何体かのスケルトンを倒した。
どうしても出遅れる。
「ファルク、ヘイストポーション(GP)使わないの?」
「めったに使いません。」
二人があきれ顔で私を見る。
「騎士は武装が重いから、どうしても動作が遅くなるんだ。上手に使った方がいい」
ファインダーさんが教えてくれる。
「でも、薬物に頼るのは・・」
「それはそうさ。常時使えって言うんじゃない。状況を読めってことだよ。」
「騎士には、もっと強い薬もあるの。でも、ファルクにはまだ早いわ。」
トワさんが言う。
「周りの状況、自分の状態、相手の強さ、いろいろ飲み込んだ上で判断できるまでは
GPだけにするのよ。いいね?」
「はい」
私は答える。
「さて、そろそろ陽が暮れる。帰還しよう。」
ファインダーさんが言う。
「ファイ、集まった?」
「だめだな。」
ファインダーさんがため息をつく。
トワさんが
にやっ
と笑う。
「帰還スクロール(帰還スク)で帰るわよ。ファルク、持ってる?」
「はい」
「じゃ、TIの街で合流ね。
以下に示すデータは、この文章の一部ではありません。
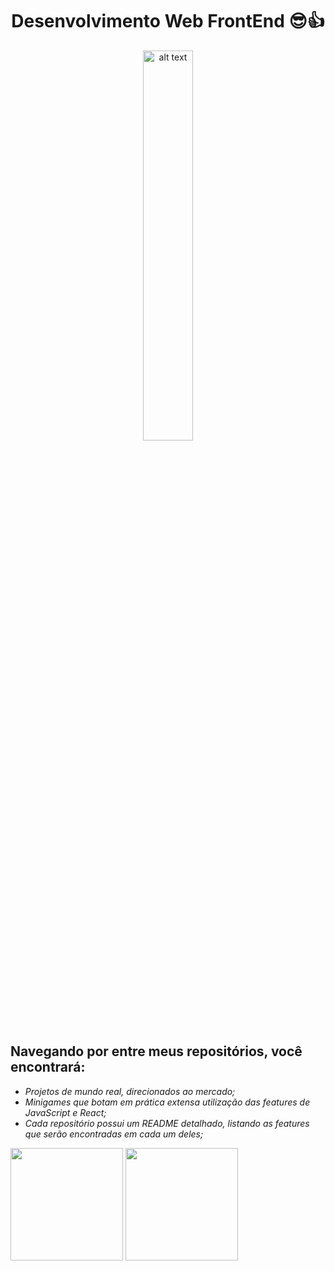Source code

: ## <h1 align=center>Desenvolvimento Web FrontEnd 😎👍 </h1>
<div align=center>
<img width='40%' src="https://c.tenor.com/WxhCJSlET50AAAAC/luff.gif" alt="alt text" title="image Title" width="150"/>
</div>

<h2 align=center"> Navegando por entre meus repositórios, você encontrará: </h2>
<ul>
<li><em>Projetos de mundo real, direcionados ao mercado; </em></li>
<li><em>Minigames que botam em prática extensa utilização das features de JavaScript e React;</em></li>
<li><em>Cada repositório possui um README detalhado, listando as features que serão encontradas em cada um deles; </em></li>
</ul>
<div>
<img height='180em' src="https://github-readme-stats.vercel.app/api?username=machado001&show_icons=true&theme=highcontrast"/>
<img height='180em' src="https://github-readme-stats.vercel.app/api/top-langs/?username=machado001&layout=compact&theme=highcontrast"/>
</div>

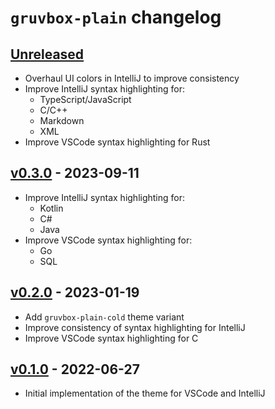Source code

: # `gruvbox-plain` changelog

## [Unreleased]

- Overhaul UI colors in IntelliJ to improve consistency
- Improve IntelliJ syntax highlighting for:
    - TypeScript/JavaScript
    - C/C++
    - Markdown
    - XML
- Improve VSCode syntax highlighting for Rust

## [v0.3.0] - 2023-09-11

- Improve IntelliJ syntax highlighting for:
    - Kotlin
    - C#
    - Java
- Improve VSCode syntax highlighting for:
    - Go
    - SQL

## [v0.2.0] - 2023-01-19

- Add `gruvbox-plain-cold` theme variant
- Improve consistency of syntax highlighting for IntelliJ
- Improve VSCode syntax highlighting for C

## [v0.1.0] - 2022-06-27

- Initial implementation of the theme for VSCode and IntelliJ

[unreleased]: https://github.com/hermannm/gruvbox-plain/compare/v0.3.0...HEAD

[v0.3.0]: https://github.com/hermannm/gruvbox-plain/compare/v0.2.0...v0.3.0

[v0.2.0]: https://github.com/hermannm/gruvbox-plain/compare/v0.1.0...v0.2.0

[v0.1.0]: https://github.com/hermannm/gruvbox-plain/compare/341ebb8...v0.1.0

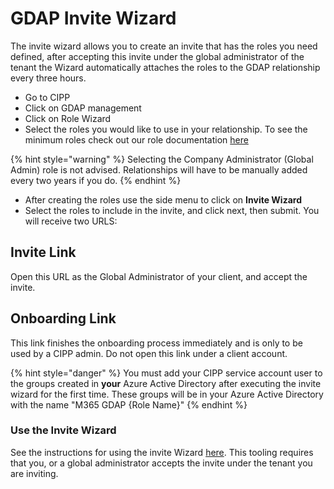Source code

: # GDAP Invite Wizard

The invite wizard allows you to create an invite that has the roles you need defined, after accepting this invite under the global administrator of the tenant the Wizard automatically attaches the roles to the GDAP relationship every three hours.&#x20;

* Go to CIPP
* Click on GDAP management
* Click on Role Wizard
* Select the roles you would like to use in your relationship. To see the minimum roles check out our role documentation [here](https://docs.cipp.app/setup/gdap/recommended-roles)

{% hint style="warning" %}
Selecting the Company Administrator (Global Admin) role is not advised. Relationships will have to be manually added every two years if you do.
{% endhint %}

* After creating the roles use the side menu to click on **Invite Wizard**
* Select the roles to include in the invite, and click next, then submit. You will receive two URLS:

## Invite Link

Open this URL as the Global Administrator of your client, and accept the invite.

## Onboarding Link

This link finishes the onboarding process immediately and is only to be used by a CIPP admin. Do not open this link under a client account.

{% hint style="danger" %}
You must add your CIPP service account user to the groups created in **your** Azure Active Directory after executing the invite wizard for the first time. These groups will be in your Azure Active Directory with the name "M365 GDAP {Role Name}"
{% endhint %}

### Use the Invite Wizard

See the instructions for using the invite Wizard [here](broken-reference). This tooling requires that you, or a global administrator accepts the invite under the tenant you are inviting.
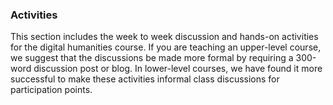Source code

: ### Activities

This section includes the week to week discussion and hands-on activities for the digital humanities course. If you are teaching an upper-level course, we suggest that the discussions be made more formal by requiring a 300-word discussion post or blog. In lower-level courses, we have found it more successful to make these activities informal class discussions for participation points.

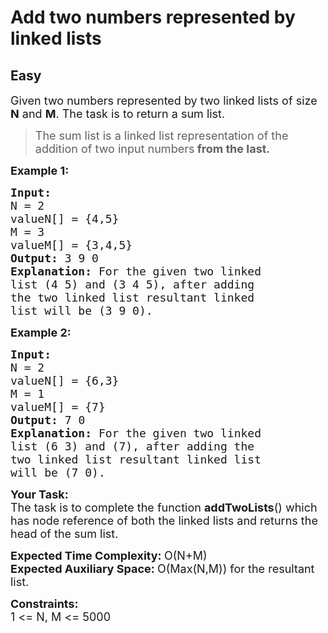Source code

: # Add two numbers represented by linked lists
## Easy 
<div class="problem-statement" style="user-select: auto;">
                <p style="user-select: auto;"></p><p style="user-select: auto;"><span style="font-size: 18px; user-select: auto;">Given two numbers represented by two linked lists of size <strong style="user-select: auto;">N</strong> and <strong style="user-select: auto;">M</strong>. The task is to return a sum list. </span></p>

<blockquote style="user-select: auto;">
<p style="user-select: auto;"><span style="font-size: 18px; user-select: auto;">The sum list is a linked list representation of the addition of two input numbers<strong style="user-select: auto;"> from the last.</strong></span></p>
</blockquote>

<p style="user-select: auto;"><span style="font-size: 18px; user-select: auto;"><strong style="user-select: auto;">Example 1:</strong></span></p>

<pre style="position: relative; user-select: auto;"><span style="font-size: 18px; user-select: auto;"><strong style="user-select: auto;">Input:
</strong>N = 2
valueN[] = {4,5}
M = 3
valueM[] = {3,4,5}
<strong style="user-select: auto;">Output: </strong>3 9 0&nbsp;&nbsp;<strong style="user-select: auto;">
Explanation: </strong>For the given two linked
list (4 5) and (3 4 5), after adding
the two linked list&nbsp;resultant linked
list will be (3&nbsp;9 0).</span><div class="open_grepper_editor" title="Edit &amp; Save To Grepper" style="user-select: auto;"></div></pre>

<p style="user-select: auto;"><span style="font-size: 18px; user-select: auto;"><strong style="user-select: auto;">Example 2:</strong></span></p>

<pre style="position: relative; user-select: auto;"><span style="font-size: 18px; user-select: auto;"><strong style="user-select: auto;">Input:
</strong>N = 2
valueN[] = {6,3}
M = 1
valueM[] = {7}
<strong style="user-select: auto;">Output: </strong>7 0<strong style="user-select: auto;">
Explanation: </strong>For the given two linked
list (6 3) and (7), after adding the
two linked list&nbsp;resultant linked list
will be (7 0).</span><div class="open_grepper_editor" title="Edit &amp; Save To Grepper" style="user-select: auto;"></div></pre>

<p style="user-select: auto;"><span style="font-size: 18px; user-select: auto;"><strong style="user-select: auto;">Your&nbsp;Task:</strong><br style="user-select: auto;">
The task is to complete the function <strong style="user-select: auto;">addTwoLists</strong>() which has node reference of both the linked lists and returns the head of the sum list. &nbsp;&nbsp;</span></p>

<p style="user-select: auto;"><span style="font-size: 18px; user-select: auto;"><strong style="user-select: auto;">Expected Time Complexity:&nbsp;</strong>O(N+M)<br style="user-select: auto;">
<strong style="user-select: auto;">Expected Auxiliary Space:&nbsp;</strong>O(Max(N,M)) for the resultant list.</span></p>

<p style="user-select: auto;"><span style="font-size: 18px; user-select: auto;"><strong style="user-select: auto;">Constraints:</strong></span><br style="user-select: auto;">
<span style="font-size: 18px; user-select: auto;">1 &lt;= N, M &lt;= 5000</span></p>
 <p style="user-select: auto;"></p>
            </div>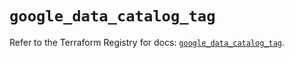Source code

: # `google_data_catalog_tag`

Refer to the Terraform Registry for docs: [`google_data_catalog_tag`](https://registry.terraform.io/providers/hashicorp/google/5.23.0/docs/resources/data_catalog_tag).
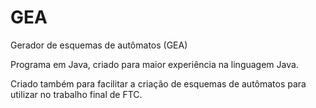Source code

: # GEA
Gerador de esquemas de autômatos (GEA)

Programa em Java, criado para maior experiência na linguagem Java. 

Criado também para facilitar a criação de esquemas de autômatos para utilizar no trabalho final de FTC.
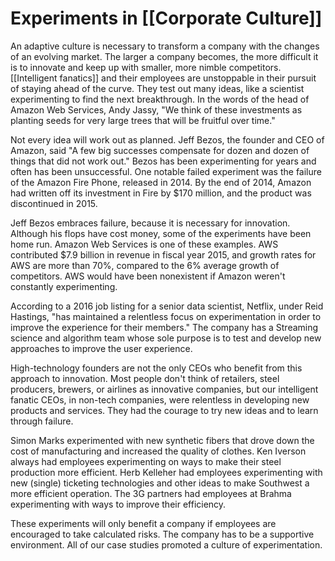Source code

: # Experiments in [[Corporate Culture]]

An adaptive culture is necessary to transform a company with the changes of an evolving market. The larger a company becomes, the more difficult it is to innovate and keep up with smaller, more nimble competitors. [[Intelligent fanatics]] and their employees are unstoppable in their pursuit of staying ahead of the curve. They test out many ideas, like a scientist experimenting to find the next breakthrough. In the words of the head of Amazon Web Services, Andy Jassy, "We think of these investments  as planting seeds for very large trees that will be fruitful over time."

Not every idea will work out as planned. Jeff Bezos, the founder and CEO of Amazon, said "A few big successes compensate for dozen and dozen of things that did not work out." Bezos has been experimenting for years and often has been unsuccessful. One notable failed experiment was the failure of the Amazon Fire Phone, released in 2014. By the end of 2014, Amazon had written off its investment in Fire by $170 million, and the product was discontinued in 2015.

Jeff Bezos embraces failure, because it is necessary for innovation. Although his flops have cost money, some of the experiments have been home run. Amazon Web Services is one of these examples. AWS contributed $7.9 billion in revenue in fiscal year 2015, and growth rates for AWS are more than 70%, compared to the 6% average growth of competitors. AWS would have been nonexistent if Amazon weren't constantly experimenting. 

According to a 2016 job listing for a senior data scientist, Netflix, under Reid Hastings, "has maintained a relentless focus on experimentation in order to improve the experience for their members."  The company has a Streaming science and algorithm team whose sole purpose is to test and develop new approaches to improve the user experience.

High-technology founders are not the only CEOs who benefit from this approach to innovation. Most people don't think of retailers, steel producers, brewers, or airlines as innovative companies, but our intelligent fanatic CEOs, in non-tech companies, were relentless in developing new products and services. They had the courage to try new ideas and to learn through failure. 

Simon Marks experimented with new synthetic fibers that drove down the cost of manufacturing and increased the quality of clothes. Ken Iverson always had employees experimenting on ways to make their steel production more efficient. Herb Kelleher had employees experimenting with new (single) ticketing technologies and other ideas to make Southwest a more efficient operation. The 3G partners had employees at Brahma experimenting with ways to improve their efficiency. 

These experiments will only benefit a company if employees are encouraged to take calculated risks. The company has to be a supportive environment. All of our case studies promoted a culture of experimentation. 
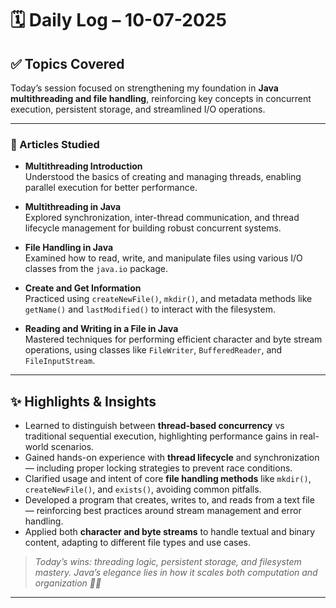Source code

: # 🗓️ Daily Log – 10-07-2025

## ✅ Topics Covered

Today’s session focused on strengthening my foundation in **Java multithreading and file handling**, reinforcing key concepts in concurrent execution, persistent storage, and streamlined I/O operations.

---

### 📘 Articles Studied

- **Multithreading Introduction**  
  Understood the basics of creating and managing threads, enabling parallel execution for better performance.

- **Multithreading in Java**  
  Explored synchronization, inter-thread communication, and thread lifecycle management for building robust concurrent systems.

- **File Handling in Java**  
  Examined how to read, write, and manipulate files using various I/O classes from the `java.io` package.

- **Create and Get Information**  
  Practiced using `createNewFile()`, `mkdir()`, and metadata methods like `getName()` and `lastModified()` to interact with the filesystem.

- **Reading and Writing in a File in Java**  
  Mastered techniques for performing efficient character and byte stream operations, using classes like `FileWriter`, `BufferedReader`, and `FileInputStream`.

---

## ✨ Highlights & Insights

- Learned to distinguish between **thread-based concurrency** vs traditional sequential execution, highlighting performance gains in real-world scenarios.
- Gained hands-on experience with **thread lifecycle** and synchronization — including proper locking strategies to prevent race conditions.
- Clarified usage and intent of core **file handling methods** like `mkdir()`, `createNewFile()`, and `exists()`, avoiding common pitfalls.
- Developed a program that creates, writes to, and reads from a text file — reinforcing best practices around stream management and error handling.
- Applied both **character and byte streams** to handle textual and binary content, adapting to different file types and use cases.

> _Today’s wins: threading logic, persistent storage, and filesystem mastery. Java’s elegance lies in how it scales both computation and organization 🔧📂_

---
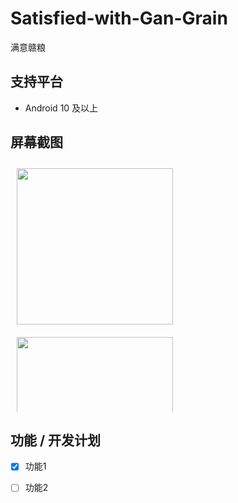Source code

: # Satisfied-with-Gan-Grain
满意赣粮
## 支持平台
- Android 10 及以上
## 屏幕截图

<div style="display: block; max-height: 400px; overflow-y: auto;">
  <img src="https://github.com/Mu-L/Kazumi/blob/main/static/screenshot/img_1.png" width="250" style="margin: 10px;"/>
  <img src="https://github.com/Mu-L/Kazumi/blob/main/static/screenshot/img_1.png" width="250" style="margin: 10px;"/>
  <img src="https://github.com/Mu-L/Kazumi/blob/main/static/screenshot/img_1.png" width="250" style="margin: 10px;"/>
  <img src="https://github.com/Mu-L/Kazumi/blob/main/static/screenshot/img_1.png" width="250" style="margin: 10px;"/>
  <img src="https://github.com/Mu-L/Kazumi/blob/main/static/screenshot/img_1.png" width="250" style="margin: 10px;"/>
  <img src="https://github.com/Mu-L/Kazumi/blob/main/static/screenshot/img_1.png" width="250" style="margin: 10px;"/>
</div>


## 功能 / 开发计划
- [x] 功能1
- [ ] 功能2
」
ファインダーさんが飛び、トワさんが飛ぶ。
私は最後に残って、砂漠に沈む夕日を見た。
流れた血、流れなかった血の色を見た気がする。
夕日の中に、影が動いた気がする。
私は、帰還スクを使った。

*****

街の掲示板前でトワさんが待っていた。
「ファルク、あんまり叩けなかったね。」
「はい」
「出してごらん。」
私は持ち物全部を渡した。
「ファイ、君もだよ。」
「わかってるって。取りあえず、売ってきたよ。」
「サンキュ、気がつくね。」
トワさんは私たちの荷物を預かると、どこかへ出かけていった。
「?」
「あぁ、稼ぎを分けられるように売りに行ったんだ。」
「分ける?」
「精算っていって、うちはクランハント(クラハン)の稼ぎは頭割りなんだ。
じゃないと一緒に行っても取れるやつ、取れないやつが出ちゃうだろう?
トワはそれが嫌なんだよ。」
トワさんが戻ってくる。
「あんまりなかったから、これだけね。」
ファインダーさんと私にアデナをくれる。
「こんなに?私はこんなに取ってません。」
二人が笑う。
「だから、精算なのよ。今のファルクがファイと同じだけ稼げるなんて思ってないわ。
でも、一緒に頑張ったんだもの。堂々と受け取りなさい。」
返金しようとする私にトワさんが、言う。
「でもね、騎士は強くなるわ。そうすると全部騎士が取っちゃうかも知れない。
ファルク、いい?出来るだけみんなが公平になれるように考えるの。ファルクが手に
入れたアイテムは、ファルク一人の力かどうか。エルフやWizが協力してくれなけ
れば、生きて帰ることだって出来ないかもしれないんだから。
「アデナや赤Pはみんなが使えるわ。でも、それぞれのクラスにしか使えないものも
あるの。必要とする人がうれしいって思えるように、分配するのよ。」
トワさんが話してくれる。
「さて、俺は行くよ」
ファインダーさんが言う。
「骨P、集めなきゃな。」
「ちょっと待ってて。」
トワさんが引き留める。
倉庫に向かおうとして、振り返る。
「ファルクも、いてね。」
陽はすでに暮れ、星が光りだしてきた。
暫くしてトワさんが戻ってくる。
「ファイ、これ」
「おー、でもいいの?」
「うん」
「じゃ、いま作ってるの、どうしよう。」
「ファルクが必要になったら渡して上げて」
「わかった。ありがとう」
ファインダーさんが落ちていく。
「ファルクには、これね」
「?」
私を振り返って、トワさんが差し出す。
ブーツ
「どうして?もらえない。」
「いま、靴でしょ?少しでもACを下げなくちゃ」
「でも」
「一緒に行動するみんなのためよ。騎士が強ければ、安全が増すんだから。いいね?」
「はい」
「じゃ、私も行くね。」
トワさんが落ちていく。
私は受け取ったブーツを履いてみる。
わずかだが、動きやすくなった。
私は赤Pを補給し、東を目指した。